PROBLEM REQUIREMENTS: Each line of the listing that includes the string "softmax" is to be identified and copied.

EXCERPTED DATA:
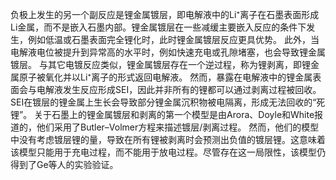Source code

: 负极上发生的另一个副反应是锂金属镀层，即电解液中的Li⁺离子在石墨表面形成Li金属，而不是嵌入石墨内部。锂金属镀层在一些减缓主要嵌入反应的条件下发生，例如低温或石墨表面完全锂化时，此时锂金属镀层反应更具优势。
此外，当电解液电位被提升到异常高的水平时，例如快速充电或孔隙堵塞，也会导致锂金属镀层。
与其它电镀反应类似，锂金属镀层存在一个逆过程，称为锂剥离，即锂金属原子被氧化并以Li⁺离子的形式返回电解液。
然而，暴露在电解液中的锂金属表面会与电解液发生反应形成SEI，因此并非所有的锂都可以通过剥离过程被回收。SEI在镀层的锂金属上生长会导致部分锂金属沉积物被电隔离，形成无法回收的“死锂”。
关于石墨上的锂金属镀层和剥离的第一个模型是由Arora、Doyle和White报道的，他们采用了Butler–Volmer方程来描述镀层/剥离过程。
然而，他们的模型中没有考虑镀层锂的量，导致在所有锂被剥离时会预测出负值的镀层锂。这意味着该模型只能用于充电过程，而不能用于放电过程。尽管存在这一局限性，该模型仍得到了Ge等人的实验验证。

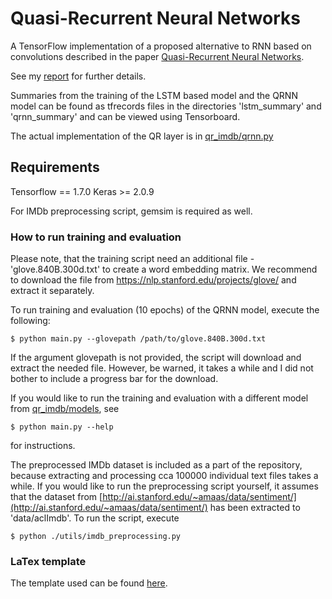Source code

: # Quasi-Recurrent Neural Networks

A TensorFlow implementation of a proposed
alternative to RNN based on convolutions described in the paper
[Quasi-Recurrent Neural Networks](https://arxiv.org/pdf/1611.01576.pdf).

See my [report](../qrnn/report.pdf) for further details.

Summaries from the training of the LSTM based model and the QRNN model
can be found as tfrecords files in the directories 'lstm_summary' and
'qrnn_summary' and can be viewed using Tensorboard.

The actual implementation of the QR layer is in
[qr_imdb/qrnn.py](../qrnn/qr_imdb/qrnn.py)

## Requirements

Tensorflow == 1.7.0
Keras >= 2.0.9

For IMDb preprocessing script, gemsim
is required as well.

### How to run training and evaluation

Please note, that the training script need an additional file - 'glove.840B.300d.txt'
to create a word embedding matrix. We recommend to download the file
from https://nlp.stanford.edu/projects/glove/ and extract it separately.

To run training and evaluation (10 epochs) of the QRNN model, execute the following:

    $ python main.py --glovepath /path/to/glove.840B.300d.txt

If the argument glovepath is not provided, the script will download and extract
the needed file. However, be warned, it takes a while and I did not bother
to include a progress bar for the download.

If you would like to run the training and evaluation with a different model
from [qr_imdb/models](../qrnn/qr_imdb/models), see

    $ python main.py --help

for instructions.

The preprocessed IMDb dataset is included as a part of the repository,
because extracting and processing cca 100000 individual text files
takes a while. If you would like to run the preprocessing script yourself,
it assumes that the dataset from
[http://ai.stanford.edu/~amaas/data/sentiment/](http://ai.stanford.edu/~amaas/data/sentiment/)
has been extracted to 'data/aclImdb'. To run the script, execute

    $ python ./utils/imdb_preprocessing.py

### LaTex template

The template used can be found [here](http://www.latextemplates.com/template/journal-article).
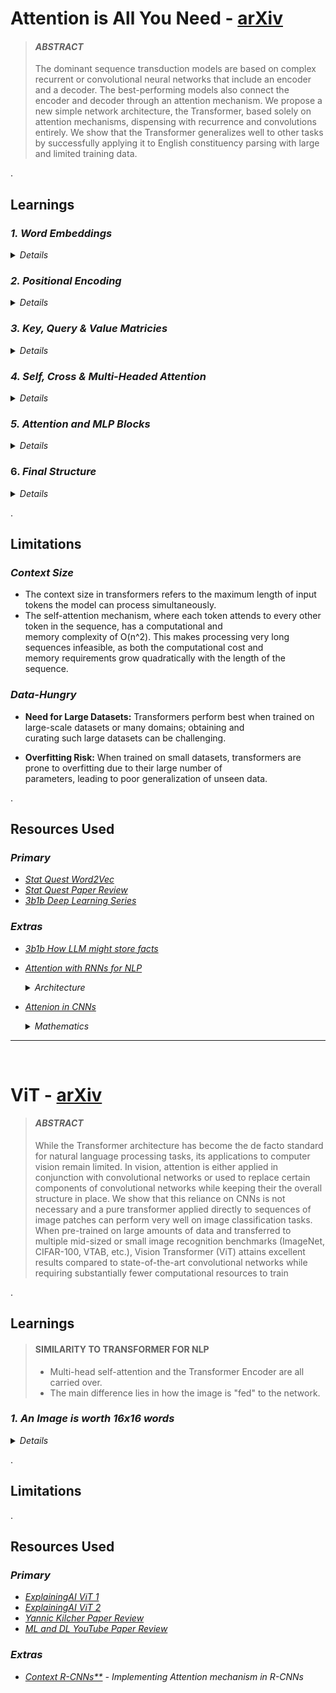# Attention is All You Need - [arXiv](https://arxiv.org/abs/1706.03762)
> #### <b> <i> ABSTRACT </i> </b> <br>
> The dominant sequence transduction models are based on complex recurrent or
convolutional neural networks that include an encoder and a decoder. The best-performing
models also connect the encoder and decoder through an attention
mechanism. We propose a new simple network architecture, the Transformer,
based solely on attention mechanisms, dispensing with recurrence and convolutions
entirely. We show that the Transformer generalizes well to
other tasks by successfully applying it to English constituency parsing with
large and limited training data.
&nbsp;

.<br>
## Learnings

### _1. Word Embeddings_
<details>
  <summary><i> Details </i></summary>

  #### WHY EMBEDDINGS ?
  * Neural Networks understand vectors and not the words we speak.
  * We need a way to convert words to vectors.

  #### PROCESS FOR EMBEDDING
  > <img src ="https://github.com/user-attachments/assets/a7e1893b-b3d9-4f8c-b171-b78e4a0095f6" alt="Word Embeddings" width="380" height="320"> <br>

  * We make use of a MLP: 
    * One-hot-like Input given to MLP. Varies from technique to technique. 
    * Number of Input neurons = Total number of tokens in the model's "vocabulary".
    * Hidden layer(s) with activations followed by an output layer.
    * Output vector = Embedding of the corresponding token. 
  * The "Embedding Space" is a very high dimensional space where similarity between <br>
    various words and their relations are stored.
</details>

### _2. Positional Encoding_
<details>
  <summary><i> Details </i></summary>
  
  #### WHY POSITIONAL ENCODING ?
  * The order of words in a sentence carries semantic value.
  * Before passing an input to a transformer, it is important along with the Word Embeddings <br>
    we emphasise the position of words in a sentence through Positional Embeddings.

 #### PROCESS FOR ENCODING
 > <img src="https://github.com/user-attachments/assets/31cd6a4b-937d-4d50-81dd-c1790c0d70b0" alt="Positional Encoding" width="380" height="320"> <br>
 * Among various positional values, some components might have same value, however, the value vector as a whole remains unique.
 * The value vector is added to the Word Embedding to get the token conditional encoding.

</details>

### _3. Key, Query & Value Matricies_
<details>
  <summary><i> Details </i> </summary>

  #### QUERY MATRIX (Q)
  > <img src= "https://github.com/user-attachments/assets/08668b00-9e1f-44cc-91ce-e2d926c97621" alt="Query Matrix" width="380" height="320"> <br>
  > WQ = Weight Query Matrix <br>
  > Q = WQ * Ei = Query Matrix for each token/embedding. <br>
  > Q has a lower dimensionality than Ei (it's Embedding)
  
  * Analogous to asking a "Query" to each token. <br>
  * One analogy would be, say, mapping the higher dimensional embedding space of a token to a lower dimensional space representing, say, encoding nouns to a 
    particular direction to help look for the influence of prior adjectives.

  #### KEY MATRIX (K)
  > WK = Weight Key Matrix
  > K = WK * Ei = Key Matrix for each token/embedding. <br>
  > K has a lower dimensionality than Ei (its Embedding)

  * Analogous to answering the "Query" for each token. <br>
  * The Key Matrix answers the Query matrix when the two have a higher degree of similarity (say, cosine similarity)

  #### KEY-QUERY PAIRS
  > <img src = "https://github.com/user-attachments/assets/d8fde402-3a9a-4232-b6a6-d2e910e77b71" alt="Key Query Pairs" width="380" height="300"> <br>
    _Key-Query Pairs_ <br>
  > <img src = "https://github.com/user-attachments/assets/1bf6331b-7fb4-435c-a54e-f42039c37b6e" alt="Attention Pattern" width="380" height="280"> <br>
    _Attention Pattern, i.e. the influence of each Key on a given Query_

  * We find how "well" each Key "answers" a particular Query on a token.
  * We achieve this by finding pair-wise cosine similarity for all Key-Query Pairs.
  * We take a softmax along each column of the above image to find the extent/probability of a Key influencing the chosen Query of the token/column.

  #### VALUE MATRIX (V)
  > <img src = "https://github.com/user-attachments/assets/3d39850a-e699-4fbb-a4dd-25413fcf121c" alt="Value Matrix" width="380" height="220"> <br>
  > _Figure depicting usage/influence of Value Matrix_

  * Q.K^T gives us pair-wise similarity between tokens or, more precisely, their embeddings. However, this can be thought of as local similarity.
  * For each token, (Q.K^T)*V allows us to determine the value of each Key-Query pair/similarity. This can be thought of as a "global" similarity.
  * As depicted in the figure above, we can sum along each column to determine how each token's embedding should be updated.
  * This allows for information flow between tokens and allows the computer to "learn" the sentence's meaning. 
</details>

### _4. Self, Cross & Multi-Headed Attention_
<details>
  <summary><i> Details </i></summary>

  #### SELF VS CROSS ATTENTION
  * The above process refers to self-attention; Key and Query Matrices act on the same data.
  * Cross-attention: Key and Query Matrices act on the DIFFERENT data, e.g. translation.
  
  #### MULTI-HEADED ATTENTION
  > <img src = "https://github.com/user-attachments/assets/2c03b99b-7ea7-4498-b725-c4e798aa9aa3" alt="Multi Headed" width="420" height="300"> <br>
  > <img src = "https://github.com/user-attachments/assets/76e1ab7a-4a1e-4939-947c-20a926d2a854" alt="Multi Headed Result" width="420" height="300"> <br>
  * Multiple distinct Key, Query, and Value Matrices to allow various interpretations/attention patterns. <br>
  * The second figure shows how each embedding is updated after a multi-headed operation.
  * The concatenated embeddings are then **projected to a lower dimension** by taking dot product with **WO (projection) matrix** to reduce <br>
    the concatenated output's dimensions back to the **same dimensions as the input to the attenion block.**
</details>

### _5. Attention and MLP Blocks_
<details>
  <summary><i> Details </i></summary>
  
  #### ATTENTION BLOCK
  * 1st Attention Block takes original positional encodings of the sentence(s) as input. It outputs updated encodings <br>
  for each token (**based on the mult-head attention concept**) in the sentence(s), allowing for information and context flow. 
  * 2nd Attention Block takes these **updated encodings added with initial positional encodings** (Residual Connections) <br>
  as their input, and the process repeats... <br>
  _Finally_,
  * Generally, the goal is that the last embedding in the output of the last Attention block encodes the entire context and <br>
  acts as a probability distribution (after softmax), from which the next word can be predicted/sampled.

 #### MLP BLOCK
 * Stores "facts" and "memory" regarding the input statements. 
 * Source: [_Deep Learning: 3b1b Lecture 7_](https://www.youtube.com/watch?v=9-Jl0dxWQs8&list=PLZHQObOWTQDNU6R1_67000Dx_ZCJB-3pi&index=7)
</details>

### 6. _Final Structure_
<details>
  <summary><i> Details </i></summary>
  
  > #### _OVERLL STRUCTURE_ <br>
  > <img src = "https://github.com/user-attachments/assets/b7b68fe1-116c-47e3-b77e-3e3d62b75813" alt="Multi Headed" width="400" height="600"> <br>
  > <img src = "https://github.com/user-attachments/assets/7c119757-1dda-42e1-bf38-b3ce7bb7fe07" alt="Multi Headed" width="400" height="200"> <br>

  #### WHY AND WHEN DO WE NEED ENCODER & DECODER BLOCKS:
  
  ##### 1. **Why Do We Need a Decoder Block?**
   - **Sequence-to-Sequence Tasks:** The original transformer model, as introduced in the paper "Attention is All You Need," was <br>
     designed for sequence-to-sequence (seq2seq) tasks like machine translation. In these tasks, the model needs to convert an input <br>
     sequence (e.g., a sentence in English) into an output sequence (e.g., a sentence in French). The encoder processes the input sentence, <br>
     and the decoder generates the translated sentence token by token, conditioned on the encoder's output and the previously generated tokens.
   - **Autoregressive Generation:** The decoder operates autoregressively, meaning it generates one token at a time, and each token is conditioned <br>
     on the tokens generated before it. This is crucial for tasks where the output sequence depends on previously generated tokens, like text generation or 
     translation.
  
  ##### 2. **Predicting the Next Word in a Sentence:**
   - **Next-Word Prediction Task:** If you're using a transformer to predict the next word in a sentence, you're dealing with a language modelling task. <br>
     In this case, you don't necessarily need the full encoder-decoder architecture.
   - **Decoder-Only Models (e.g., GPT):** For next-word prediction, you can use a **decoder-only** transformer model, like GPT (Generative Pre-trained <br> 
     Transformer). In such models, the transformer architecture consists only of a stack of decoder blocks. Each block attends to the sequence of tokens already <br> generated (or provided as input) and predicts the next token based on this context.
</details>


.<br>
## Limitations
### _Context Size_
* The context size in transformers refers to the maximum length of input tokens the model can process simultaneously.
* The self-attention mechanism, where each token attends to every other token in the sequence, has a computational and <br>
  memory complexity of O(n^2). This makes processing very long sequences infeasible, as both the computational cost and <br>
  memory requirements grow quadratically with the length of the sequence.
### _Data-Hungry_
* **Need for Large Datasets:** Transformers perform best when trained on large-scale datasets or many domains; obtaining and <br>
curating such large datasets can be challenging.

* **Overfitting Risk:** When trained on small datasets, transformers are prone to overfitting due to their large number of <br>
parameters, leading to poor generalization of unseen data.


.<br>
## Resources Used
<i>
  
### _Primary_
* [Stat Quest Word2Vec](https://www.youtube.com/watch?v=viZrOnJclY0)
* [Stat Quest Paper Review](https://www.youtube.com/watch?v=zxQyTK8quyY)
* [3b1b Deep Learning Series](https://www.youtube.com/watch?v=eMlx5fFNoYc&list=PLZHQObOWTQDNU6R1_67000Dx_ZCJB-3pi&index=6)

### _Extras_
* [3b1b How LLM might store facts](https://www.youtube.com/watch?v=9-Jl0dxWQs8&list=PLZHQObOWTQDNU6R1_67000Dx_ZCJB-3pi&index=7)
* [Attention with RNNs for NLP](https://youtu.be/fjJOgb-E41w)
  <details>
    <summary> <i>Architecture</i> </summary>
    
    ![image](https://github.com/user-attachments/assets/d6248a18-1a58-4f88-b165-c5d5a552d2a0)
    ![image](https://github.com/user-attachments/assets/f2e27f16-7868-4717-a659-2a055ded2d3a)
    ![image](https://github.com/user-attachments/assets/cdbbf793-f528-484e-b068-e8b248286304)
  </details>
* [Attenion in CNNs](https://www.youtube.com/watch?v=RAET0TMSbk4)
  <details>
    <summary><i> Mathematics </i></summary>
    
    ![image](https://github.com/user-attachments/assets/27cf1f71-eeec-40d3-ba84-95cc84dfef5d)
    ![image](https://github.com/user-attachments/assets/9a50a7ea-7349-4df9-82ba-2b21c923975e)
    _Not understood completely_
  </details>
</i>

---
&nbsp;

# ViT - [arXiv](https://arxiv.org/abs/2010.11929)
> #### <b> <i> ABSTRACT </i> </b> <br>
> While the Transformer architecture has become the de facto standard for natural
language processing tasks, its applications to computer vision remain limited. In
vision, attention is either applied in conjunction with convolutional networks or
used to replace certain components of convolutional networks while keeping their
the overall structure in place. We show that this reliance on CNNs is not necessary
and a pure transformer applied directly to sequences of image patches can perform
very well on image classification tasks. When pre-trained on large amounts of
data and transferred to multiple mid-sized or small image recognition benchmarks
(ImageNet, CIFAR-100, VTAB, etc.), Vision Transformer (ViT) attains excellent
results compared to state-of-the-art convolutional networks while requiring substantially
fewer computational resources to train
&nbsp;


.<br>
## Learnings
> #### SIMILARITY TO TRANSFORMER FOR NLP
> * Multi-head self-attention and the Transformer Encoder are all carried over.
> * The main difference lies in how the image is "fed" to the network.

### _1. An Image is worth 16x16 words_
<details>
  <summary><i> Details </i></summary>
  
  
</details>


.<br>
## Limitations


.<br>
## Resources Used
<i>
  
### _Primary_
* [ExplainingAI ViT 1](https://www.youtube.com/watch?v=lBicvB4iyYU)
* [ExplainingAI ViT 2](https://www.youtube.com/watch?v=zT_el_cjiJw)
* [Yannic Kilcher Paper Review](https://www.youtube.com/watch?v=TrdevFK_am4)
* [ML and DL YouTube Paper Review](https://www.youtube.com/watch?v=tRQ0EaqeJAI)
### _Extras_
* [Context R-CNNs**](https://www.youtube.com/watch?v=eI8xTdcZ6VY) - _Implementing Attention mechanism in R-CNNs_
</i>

WORKED SOLUTION:
  * We take a softmax along each column of the above image to find the extent/probability of a Key influencing the chosen Query of the token/column.
  acts as a probability distribution (after softmax), from which the next word can be predicted/sampled.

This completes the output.